In this excellent article it mentions several people who advocate for a safe injection site and express the urgent need for an overdose prevention site.

The article makes the following points: the need for the presence of medical profession­als to supervise injections by drug users; the need to provide new needles in order to prevent infections; the importance of administer­ing naloxone in case of an overdose; and the need to provide counsellin­g so that more drug users will become former addicts, as is the case of Matt Cascadden.

All these measures will make it safer to walk the streets for both users and non-users.

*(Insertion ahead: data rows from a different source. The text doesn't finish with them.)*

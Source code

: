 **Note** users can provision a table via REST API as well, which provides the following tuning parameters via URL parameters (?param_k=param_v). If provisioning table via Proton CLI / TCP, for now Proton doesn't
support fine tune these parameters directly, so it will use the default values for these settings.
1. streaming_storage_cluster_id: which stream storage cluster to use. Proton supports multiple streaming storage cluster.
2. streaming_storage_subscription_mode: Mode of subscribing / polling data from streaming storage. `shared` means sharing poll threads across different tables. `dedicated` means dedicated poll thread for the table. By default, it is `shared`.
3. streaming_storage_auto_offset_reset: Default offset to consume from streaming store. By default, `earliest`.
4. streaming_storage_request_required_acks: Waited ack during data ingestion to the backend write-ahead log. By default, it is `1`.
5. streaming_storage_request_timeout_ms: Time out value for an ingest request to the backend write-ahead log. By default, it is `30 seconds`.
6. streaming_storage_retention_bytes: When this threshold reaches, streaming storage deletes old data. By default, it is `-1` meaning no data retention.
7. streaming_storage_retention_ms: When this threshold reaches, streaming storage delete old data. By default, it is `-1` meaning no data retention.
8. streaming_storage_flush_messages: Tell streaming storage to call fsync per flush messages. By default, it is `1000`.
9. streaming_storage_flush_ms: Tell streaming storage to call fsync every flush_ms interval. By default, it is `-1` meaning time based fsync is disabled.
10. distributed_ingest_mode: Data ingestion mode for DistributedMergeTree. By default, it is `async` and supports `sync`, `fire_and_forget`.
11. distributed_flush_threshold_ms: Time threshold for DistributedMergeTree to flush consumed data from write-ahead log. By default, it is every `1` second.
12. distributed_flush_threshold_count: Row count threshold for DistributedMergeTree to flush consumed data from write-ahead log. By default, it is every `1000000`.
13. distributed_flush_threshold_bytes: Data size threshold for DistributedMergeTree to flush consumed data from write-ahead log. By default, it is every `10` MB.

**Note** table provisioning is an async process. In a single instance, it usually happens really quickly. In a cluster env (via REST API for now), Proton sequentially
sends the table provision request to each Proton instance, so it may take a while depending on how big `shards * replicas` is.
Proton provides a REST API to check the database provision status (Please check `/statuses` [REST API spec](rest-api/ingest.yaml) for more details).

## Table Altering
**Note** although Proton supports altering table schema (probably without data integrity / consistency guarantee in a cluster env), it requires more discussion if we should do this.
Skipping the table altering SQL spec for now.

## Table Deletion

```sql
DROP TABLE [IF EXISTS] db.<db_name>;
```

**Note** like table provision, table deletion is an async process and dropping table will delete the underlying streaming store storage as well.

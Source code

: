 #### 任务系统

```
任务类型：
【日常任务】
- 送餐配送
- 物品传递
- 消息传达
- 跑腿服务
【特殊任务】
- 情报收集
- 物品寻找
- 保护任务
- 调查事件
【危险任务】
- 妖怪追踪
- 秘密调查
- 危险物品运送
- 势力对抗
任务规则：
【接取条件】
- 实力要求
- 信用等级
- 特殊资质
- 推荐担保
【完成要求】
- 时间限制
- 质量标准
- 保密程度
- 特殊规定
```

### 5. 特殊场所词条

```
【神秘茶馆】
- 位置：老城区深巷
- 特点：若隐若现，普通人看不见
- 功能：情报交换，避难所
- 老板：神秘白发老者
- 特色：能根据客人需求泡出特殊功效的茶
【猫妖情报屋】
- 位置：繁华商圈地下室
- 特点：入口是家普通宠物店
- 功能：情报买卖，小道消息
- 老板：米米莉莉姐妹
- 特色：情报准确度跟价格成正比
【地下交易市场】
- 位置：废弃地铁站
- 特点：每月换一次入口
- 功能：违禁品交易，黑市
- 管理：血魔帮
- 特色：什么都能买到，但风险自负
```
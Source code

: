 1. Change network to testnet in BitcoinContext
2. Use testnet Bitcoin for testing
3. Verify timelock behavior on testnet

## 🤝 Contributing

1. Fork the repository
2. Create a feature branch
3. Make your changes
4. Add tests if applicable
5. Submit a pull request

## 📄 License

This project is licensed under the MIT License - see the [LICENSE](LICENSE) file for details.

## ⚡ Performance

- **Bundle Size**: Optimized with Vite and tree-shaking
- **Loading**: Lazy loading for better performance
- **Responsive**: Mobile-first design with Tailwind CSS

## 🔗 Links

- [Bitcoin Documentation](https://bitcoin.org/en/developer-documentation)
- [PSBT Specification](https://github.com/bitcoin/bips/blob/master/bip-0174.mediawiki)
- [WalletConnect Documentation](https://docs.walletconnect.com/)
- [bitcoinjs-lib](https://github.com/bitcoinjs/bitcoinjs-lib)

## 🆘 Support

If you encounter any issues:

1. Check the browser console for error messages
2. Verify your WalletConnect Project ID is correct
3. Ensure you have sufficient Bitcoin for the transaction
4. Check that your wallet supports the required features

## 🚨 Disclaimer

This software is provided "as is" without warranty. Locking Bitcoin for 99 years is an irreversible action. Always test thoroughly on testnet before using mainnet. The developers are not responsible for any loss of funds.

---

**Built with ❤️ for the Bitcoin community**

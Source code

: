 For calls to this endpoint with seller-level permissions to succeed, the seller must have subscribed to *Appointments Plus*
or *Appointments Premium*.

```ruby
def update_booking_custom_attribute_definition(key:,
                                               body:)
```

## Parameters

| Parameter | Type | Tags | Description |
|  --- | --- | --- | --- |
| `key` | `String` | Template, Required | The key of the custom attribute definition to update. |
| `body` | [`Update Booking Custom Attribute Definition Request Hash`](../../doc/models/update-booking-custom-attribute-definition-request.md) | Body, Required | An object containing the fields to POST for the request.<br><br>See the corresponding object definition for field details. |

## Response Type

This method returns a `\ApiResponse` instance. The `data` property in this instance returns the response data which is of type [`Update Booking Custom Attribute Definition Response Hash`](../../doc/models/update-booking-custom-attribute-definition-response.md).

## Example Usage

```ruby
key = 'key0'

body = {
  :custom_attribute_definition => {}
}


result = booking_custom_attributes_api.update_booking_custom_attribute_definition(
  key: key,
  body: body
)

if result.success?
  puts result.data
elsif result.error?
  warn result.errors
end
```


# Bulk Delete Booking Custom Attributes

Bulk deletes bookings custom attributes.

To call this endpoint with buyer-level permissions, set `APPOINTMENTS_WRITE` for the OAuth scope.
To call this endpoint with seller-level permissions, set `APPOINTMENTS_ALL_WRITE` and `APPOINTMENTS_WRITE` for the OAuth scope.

To citizens who are opposed to an overdose prevention site, I recommend that they read the article titled Pain and Privilege by Dr. Ashley Miller published in the Globe and Mail. She states: “It was only in this current state of true agony (severe back pain) that I really began to understand the opioid problem: I had underestim­ated how painful pain can be.”

Further on in the article she adds: “Opioids dampen physical pain, but they also feel like love, comfort and peace.”

Miller, a physician, also states that many people cannot afford some of the treatments which she received and often do not have a supportive family.

Physical and emotional pain are common to many people for varied reasons and, therefore, they should be treated in a non-judgmental and respectful manner, as is the case with any other health problem. This support will help many people become more resilient members of our society.

A safe injection site is a step in the right direction to make Windsor a compassion­ate city with safer streets.